(Exercise):
Report each line below that carries the word "extension".

(Exercise materials):
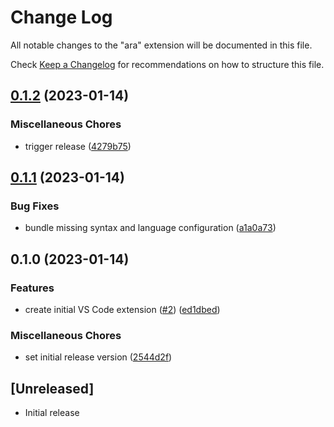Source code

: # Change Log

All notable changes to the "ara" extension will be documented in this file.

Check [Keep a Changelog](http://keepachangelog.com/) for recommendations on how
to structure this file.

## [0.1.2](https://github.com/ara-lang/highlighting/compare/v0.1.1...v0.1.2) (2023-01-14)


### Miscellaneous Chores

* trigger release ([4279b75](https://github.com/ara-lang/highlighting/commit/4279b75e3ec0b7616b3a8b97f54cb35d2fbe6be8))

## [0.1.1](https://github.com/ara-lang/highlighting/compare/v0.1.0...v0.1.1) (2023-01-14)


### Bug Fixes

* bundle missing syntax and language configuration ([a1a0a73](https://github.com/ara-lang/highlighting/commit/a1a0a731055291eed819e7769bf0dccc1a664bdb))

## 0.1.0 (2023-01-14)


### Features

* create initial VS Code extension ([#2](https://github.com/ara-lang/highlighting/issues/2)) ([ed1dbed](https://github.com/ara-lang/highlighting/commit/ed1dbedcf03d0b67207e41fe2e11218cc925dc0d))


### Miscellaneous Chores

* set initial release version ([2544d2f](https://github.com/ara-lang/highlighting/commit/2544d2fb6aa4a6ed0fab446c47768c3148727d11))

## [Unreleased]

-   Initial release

(Exercise output):
All notable changes to the "ara" extension will be documented in this file.
* create initial VS Code extension ([#2](https://github.com/ara-lang/highlighting/issues/2)) ([ed1dbed](https://github.com/ara-lang/highlighting/commit/ed1dbedcf03d0b67207e41fe2e11218cc925dc0d))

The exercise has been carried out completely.